Kini, jaringan usaha Toha Putra berupa toko buku telah menggurita di 22 kota. Sementara, usaha percetakan Al-Qur’an memiliki kapasitas produksi hingga 100.000 eksemplar yang terdistribusikan di seluruh Indonesia. Investasi mesin perusahaan itu termasuk besar dibanding perusahaan serupa lainnya.
Kami juga sering menerima pesanan cetak Al-Qur’an dari pemerintah Arab Saudi untuk dihibahkan di Indonesia, katanya.
| Habib Hasan Toha Pada Suatu Acara di UNISSULA |
Sampai saat ini, PT. Karya Toha Putra semakin berkembang dari tahun ke tahun, bahkan saat ini sudah mempunyai cabang/toko di 15 propinsi di Indonesia.
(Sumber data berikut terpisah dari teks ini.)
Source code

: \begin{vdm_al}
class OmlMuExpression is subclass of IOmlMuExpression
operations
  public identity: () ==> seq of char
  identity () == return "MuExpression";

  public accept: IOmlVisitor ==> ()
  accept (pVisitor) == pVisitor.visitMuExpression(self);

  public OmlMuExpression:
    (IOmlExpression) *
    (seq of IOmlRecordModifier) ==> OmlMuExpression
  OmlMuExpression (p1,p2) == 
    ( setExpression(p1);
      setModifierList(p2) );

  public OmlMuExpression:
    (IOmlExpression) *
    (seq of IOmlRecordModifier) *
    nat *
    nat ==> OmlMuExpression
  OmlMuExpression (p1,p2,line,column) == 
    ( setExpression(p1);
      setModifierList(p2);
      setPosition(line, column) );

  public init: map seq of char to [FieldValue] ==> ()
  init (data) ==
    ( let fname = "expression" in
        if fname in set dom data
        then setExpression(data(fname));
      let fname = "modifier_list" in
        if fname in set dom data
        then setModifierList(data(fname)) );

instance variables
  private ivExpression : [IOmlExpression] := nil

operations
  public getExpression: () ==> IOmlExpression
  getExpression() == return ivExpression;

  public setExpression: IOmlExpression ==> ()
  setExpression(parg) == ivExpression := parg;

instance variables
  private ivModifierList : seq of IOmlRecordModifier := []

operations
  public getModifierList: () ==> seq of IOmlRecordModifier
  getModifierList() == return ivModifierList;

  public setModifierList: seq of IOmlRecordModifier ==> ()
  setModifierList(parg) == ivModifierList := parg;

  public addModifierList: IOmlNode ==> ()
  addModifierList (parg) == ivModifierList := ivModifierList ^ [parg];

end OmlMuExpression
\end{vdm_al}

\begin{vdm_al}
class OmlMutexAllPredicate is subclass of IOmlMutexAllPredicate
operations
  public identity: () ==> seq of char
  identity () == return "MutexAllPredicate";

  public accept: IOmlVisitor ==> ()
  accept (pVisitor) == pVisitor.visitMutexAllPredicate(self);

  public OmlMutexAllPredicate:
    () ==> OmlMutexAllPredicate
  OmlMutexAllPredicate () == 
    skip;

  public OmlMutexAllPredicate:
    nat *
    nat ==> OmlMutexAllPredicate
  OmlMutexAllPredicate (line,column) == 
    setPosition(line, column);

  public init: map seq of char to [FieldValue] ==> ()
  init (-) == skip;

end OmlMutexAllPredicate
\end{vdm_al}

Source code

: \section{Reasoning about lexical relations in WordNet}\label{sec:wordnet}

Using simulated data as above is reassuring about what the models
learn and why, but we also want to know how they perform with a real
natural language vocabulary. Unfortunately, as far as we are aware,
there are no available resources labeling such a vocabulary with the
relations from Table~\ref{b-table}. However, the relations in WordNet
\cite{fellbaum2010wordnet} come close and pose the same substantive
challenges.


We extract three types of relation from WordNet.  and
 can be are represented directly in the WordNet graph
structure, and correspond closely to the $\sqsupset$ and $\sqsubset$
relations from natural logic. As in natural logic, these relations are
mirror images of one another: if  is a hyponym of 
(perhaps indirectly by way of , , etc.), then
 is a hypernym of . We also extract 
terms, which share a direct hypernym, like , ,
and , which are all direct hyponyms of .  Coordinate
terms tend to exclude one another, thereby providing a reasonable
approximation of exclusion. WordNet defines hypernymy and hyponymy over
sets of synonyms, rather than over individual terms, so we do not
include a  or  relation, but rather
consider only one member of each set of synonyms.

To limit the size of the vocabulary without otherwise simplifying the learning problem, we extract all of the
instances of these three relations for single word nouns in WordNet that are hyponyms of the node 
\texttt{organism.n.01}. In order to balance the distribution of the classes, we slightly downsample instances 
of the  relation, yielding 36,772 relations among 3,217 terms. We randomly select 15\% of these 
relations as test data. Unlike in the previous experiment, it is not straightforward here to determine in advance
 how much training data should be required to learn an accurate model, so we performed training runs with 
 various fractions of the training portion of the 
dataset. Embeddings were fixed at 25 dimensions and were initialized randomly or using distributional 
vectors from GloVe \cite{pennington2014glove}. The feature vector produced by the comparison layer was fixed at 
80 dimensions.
Sebuah pencapaian yang sangat fantastis. Namun, di balik kesuksesan itu semua, ada pelajaran berharga yang dapat diambil dari sosok pendiri perusahaan dan putra-putranya. Dari mulai kesederhanaan hidup yang mereka jalani sampai kebiasaan untuk selalu bersedekah dalam kondisi apa pun.
Habib Toha bin Syeh Al-Munawwar atau lebih dikenal dengan nama Haji Toha, wafat pada tahun 2000. Teladan yang beliau ajarkan pada putra-putrinya dan seluruh karyawannya telah menjadikan beliau menjadi sosok yang perlu diteladani. Dari mulai kesederhanaan, keramahan, ketawadhu’an dan kedisiplinan beliau dalam mendidik putra-putrinya dan seluruh karyawannya.
Sampai saat ini, putra-putra beliau banyak yang menjadi tokoh panutan umat, seperti Habib Hasan bin Toha Al-Munawwar atau biasa dikenal H. Hasan Toha (Syuriyah PWNU Jawa Tengah, Ketua Umum Yayasan Sultan Agung Semarang, Ketua Yayasan Masjid Agung Jawa Tengah, Pendiri dan Ketua Yayasan Hidayatullah Semarang dan lain-lain).
Di samping itu, beliau juga mewariskan sebuah Majelis Ta’lim yang ada di Jl. Kauman Krendo. Majelis tersebut sekarang lebih dikenal dengan nama Majelis Ta’lim Habib Toha.